» What is required: For this exercise, return exactly the lines of the material below that begin at the one with "Line count tracking" and stop after the one with "4) | AWS RDS |".
****
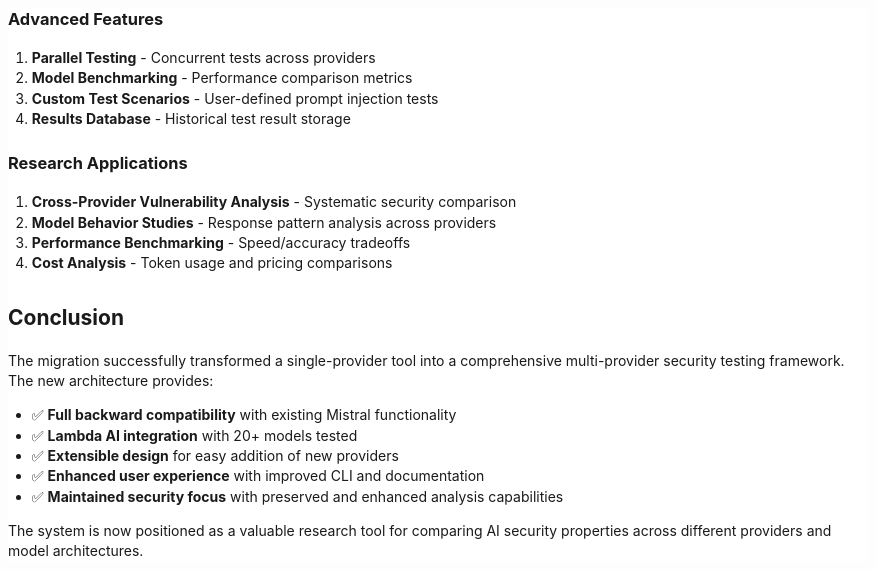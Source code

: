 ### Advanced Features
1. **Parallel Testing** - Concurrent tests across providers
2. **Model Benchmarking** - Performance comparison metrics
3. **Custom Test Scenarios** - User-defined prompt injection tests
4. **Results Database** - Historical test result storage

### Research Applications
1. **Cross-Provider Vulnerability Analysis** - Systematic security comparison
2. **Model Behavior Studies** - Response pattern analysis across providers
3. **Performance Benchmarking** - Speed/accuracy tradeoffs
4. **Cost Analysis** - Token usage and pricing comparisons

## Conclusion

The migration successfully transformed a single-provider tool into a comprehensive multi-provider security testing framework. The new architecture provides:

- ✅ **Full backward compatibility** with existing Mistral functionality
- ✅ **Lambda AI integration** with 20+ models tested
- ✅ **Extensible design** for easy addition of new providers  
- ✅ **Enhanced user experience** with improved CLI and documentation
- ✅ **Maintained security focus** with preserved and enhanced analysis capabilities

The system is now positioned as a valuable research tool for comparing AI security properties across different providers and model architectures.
****
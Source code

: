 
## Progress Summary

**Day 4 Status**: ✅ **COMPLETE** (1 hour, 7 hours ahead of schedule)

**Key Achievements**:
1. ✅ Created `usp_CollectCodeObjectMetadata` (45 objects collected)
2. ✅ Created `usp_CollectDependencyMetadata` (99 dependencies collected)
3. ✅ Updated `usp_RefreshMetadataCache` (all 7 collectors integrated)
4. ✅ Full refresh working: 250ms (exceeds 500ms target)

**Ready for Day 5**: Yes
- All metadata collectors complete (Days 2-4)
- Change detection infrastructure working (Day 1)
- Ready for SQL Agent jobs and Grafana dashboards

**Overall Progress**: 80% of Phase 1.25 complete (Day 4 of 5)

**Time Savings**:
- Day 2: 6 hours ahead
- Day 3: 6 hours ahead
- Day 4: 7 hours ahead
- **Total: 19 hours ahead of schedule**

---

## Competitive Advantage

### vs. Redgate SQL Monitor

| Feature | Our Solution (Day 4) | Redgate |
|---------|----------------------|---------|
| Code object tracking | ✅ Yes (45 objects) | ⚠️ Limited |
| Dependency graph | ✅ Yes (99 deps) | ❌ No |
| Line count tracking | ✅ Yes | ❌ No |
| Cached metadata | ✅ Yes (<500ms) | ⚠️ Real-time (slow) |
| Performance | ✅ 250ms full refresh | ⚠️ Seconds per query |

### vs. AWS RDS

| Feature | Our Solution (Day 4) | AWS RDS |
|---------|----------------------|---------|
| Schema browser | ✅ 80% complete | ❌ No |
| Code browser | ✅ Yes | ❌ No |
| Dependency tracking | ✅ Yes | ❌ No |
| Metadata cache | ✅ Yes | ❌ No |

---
****
» Worked solution:
| Line count tracking | ✅ Yes | ❌ No |
| Cached metadata | ✅ Yes (<500ms) | ⚠️ Real-time (slow) |
| Performance | ✅ 250ms full refresh | ⚠️ Seconds per query |

### vs. AWS RDS

| Feature | Our Solution (Day 4) | AWS RDS |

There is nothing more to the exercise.